第二章5
青空が珍しく広がったその下でヴォルクグラード人民学園の女子生徒達が談笑しながら通学路を進んでいると、彼女達のすぐ横を軍用トラックが高速で通過した。
「よしいいぞ! 逃げろ!」
ドアにグレン&グレンダ社のロゴがそれらしく描かれた軍用トラックは通学路を遮るようにして停車し、勢い良く開いたドアから脱兎の如く運転手が飛び出して走り去る。
怪訝な表情で女子生徒がトラックに歩み寄った瞬間、荷台から光が漏れ爆発が起きた。
爆発が起きたのは一箇所だけではなかった。
最初の爆発から一時間もしないうちに平和になったはずのサカタグラードから幾筋もの黒煙が立ち昇るようになっていた。
「でぃ、ディーゼル燃料と硝酸アンモニウムの魔術を楽しんでもらえたかな……」
騒然とする学園のあちこちに設置されたテレビモニターの中では、囚われの身となったオルガ・グラズノフが左右から銃を突きつけられた状態で原稿のページを捲っていた。
「これから毎日……テロを起こす……死にたくなかったら行動しろ……」
痣だらけの顔のオルガは震える声で原稿を読み上げる。
「自らが最も危険だと思う者を殺せ……」
放送が終わった直後にまたも爆発音が聞こえたことでヴォルクグラード人民学園の生徒達は自分達にテロを仕掛けている存在がブラフを用いないことを知る。
「非常時には俺達が武器を持って良い決まりがあるだろ!」
「生徒手帳にも全生徒防衛体制と書いてあるぞ!」
放送が終わって十分としないうちに恐慌状態の生徒達が武器庫に押し寄せた。
「ああそうだ。だが武器を渡すには事前の書類申請がいるし、軍の審査だってある!」
アルカの全校において、非常時に限り一般生徒達は地域防衛隊という形での武装を許可されている。学園同士の代理戦争を行うのは当然正規軍だが、テロリストによる攻撃等の非常時には正規軍に加えて地域防衛隊も対処に加わる。これが全生徒防衛体制だった。
「ここで押し問答している間に俺達は殺されるんだ!」
生命の危機に瀕した生徒達はやがて暴徒と化し、手にしたレンチやバールのようなもので管理委員を殺害して武器庫の鍵を破壊した。
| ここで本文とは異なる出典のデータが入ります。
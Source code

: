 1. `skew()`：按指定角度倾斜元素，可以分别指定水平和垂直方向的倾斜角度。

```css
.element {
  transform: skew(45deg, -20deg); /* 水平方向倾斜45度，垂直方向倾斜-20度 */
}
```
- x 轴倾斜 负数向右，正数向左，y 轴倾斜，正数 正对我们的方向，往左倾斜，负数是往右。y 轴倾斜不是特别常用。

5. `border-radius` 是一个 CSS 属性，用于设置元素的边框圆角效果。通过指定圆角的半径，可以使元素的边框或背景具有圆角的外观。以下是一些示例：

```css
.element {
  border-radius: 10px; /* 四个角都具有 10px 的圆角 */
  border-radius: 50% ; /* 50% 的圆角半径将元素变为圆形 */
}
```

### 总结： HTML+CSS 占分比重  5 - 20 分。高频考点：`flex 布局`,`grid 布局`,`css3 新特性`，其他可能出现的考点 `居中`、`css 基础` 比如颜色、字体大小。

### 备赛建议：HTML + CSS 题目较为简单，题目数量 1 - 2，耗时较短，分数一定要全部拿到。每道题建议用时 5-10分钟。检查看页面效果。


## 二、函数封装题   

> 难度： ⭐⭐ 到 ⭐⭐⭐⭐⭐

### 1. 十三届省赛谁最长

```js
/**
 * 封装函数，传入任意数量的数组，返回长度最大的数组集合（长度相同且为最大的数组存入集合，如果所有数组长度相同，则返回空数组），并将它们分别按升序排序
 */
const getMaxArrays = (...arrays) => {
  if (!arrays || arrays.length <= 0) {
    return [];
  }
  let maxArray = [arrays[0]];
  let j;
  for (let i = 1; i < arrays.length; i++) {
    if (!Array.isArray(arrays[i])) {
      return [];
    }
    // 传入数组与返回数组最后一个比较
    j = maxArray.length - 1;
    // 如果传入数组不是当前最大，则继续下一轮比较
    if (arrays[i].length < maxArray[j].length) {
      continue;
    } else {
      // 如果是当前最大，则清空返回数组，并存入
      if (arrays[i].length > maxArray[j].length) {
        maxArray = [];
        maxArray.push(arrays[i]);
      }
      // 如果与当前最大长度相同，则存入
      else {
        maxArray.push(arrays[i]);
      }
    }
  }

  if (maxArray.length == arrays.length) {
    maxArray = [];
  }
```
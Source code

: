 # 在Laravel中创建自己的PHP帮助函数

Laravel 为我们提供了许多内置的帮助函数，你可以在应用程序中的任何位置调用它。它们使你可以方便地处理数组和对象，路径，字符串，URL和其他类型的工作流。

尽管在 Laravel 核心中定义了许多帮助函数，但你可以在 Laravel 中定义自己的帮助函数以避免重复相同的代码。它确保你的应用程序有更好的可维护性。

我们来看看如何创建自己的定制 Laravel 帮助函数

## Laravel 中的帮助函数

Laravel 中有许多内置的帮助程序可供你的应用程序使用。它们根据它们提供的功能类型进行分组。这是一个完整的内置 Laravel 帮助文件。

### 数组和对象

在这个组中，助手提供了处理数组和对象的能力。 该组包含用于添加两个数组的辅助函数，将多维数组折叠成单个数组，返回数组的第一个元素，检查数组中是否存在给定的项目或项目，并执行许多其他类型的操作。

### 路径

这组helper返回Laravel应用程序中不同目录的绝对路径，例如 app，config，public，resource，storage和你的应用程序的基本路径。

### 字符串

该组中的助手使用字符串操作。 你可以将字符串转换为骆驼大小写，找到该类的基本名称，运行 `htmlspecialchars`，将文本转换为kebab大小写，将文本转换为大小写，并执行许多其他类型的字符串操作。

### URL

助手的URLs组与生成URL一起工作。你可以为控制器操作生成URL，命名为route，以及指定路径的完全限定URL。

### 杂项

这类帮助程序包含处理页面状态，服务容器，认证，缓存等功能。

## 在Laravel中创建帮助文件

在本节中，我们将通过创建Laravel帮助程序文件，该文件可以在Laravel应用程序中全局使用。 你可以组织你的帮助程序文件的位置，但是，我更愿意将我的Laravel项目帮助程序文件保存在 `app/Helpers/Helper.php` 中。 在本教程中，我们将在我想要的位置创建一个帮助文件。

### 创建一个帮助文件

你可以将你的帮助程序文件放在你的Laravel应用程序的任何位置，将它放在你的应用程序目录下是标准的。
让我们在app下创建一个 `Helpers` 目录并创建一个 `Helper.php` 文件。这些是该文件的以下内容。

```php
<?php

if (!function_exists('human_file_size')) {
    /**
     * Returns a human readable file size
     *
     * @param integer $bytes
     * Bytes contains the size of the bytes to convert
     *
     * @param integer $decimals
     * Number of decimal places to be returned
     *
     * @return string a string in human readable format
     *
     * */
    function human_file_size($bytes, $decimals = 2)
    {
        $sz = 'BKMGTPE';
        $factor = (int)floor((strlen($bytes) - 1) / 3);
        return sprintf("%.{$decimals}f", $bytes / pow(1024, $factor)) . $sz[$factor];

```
生徒達に武器が行き渡るなり、『アルカの春』から僅か半年の期間を置いてヴォルクグラード人民学園の生徒同士による殺し合い――正確には一方的な虐殺と裏切りが始まった。
一人のヴァルキリーが下校途中に襲撃され、通学路の地面に跪かされた。
「手で数字を数えろ!」
武装した生徒達は学生服姿のヴァルキリーの頭に幾つもの銃口を向ける。
「さっさと数えろ!」
言われるがまま、ヴァルキリーはプロトタイプとの差別化を図るためプログラムされた通りに小指から一本ずつ指を折っていく。そして三を数えたとき、生徒達は立った親指と人差し指を見て口々に「黒だ」と困惑の声を上げ、最終的に一人の生徒が前に出て拳銃で彼女の頭を撃ち抜いた。銃で殺された者はまだ幸運で、中にはハンマーで殴り殺されたり、木に縛り付けられたまま火炙りにされたヴァルキリーもいた。
BFでは対地支援を行っていたヴァルキリーが突然友軍のYak‐9戦闘機やIL‐2シュトルモビク攻撃機に追い掛け回され、最終的には自殺に追い込まれた。あるヴァルキリーは数秒前まで一緒に戦っていた兵士達に取り囲まれて銃殺された。
皮肉なことに、ヴォルクグラード人民学園の生徒達にとって『最も危険だと思う者』は傍若無人なテロリストではなく、自分達の学園のヴァルキリーだったのだ。